Cambia la price action sul Dollaro, non quella sull’azionario USA.

Nemmeno l’inversione di tendenza del Dollaro, che ha impattato discretamente su oro e commodities, è riuscita ieri sera ad avere ragione del momentum a Wall Street. Trainato dal Nasdaq (+1.4%), l’S&P 500 (+0.75%) ha messo a segno un altro record, iniziando settembre così come aveva concluso Agosto. Per dare un idea anche del ritmo, il conto delle sedute vede per l’S&P 500 e Nasdaq 11 positive delle ultime 13.
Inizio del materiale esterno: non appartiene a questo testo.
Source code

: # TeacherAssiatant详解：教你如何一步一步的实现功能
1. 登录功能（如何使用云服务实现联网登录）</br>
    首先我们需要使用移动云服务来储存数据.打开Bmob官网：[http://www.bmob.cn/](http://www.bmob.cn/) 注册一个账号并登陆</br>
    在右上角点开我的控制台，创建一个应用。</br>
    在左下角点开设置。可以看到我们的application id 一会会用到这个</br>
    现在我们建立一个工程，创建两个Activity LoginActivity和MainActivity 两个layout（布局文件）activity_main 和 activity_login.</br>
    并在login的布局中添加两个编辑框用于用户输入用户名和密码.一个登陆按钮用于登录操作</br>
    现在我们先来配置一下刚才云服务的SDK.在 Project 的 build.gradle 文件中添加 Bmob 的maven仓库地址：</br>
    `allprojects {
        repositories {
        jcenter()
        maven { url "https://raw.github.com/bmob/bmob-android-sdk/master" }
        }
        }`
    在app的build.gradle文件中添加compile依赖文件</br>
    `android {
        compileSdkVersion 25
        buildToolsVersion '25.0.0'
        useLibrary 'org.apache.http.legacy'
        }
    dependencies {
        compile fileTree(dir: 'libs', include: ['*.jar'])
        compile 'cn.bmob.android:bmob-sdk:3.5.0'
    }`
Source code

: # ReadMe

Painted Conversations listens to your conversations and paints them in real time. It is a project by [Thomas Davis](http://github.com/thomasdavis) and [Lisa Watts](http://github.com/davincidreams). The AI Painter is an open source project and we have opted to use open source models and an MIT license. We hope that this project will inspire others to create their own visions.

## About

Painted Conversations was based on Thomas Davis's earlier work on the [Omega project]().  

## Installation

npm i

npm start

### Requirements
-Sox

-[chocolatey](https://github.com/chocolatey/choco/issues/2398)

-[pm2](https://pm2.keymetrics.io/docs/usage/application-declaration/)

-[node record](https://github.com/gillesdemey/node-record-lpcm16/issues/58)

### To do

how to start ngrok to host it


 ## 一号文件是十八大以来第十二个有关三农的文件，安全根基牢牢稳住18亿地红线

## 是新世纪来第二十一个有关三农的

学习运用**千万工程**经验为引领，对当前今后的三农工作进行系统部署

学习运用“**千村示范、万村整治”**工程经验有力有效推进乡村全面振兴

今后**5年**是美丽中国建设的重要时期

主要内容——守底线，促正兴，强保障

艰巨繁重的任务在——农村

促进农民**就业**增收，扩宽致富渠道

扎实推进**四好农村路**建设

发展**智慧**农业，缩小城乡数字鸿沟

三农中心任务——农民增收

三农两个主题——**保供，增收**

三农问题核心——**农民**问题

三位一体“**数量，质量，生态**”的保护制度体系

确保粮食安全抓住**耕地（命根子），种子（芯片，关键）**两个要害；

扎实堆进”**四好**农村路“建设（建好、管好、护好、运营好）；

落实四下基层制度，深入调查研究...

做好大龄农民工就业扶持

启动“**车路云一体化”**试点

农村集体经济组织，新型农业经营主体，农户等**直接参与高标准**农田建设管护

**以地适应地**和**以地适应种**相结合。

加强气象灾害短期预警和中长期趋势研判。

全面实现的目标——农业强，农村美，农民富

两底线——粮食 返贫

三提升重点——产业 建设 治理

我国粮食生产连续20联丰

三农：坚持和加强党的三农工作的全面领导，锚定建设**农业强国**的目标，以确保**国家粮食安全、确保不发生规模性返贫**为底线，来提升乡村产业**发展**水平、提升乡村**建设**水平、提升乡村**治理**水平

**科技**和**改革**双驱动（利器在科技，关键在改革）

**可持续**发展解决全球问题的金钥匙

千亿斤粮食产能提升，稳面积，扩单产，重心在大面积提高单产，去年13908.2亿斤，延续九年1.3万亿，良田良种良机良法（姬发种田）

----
Da 48 ore sta circolando una spiegazione tecnica del rally mostruoso del Nasdaq e delle mega caps, riportata da Zerohedge ( link ), e ripresa anche da Bloomberg ( link ). E’ bene tenere a mente che ZH spesso riporta teorie del genere, che il più delle volte si rivelano lettera morta. In questo caso però la ricostruzione sembra sensata e comunque è stata ripresa in varie forme da più di un operatore.
La teoria nasce dall’osservazione di un fenomeno abbastanza raro. A fronte di un rally forsennato del Nasdaq trainato da esplosioni di alcune “macro caps” , la volatilità  implicita dell’indice (VXN) sta salendo, un fenomeno che si comincia a vedere anche sull’S&P 500 negli ultimi giorni.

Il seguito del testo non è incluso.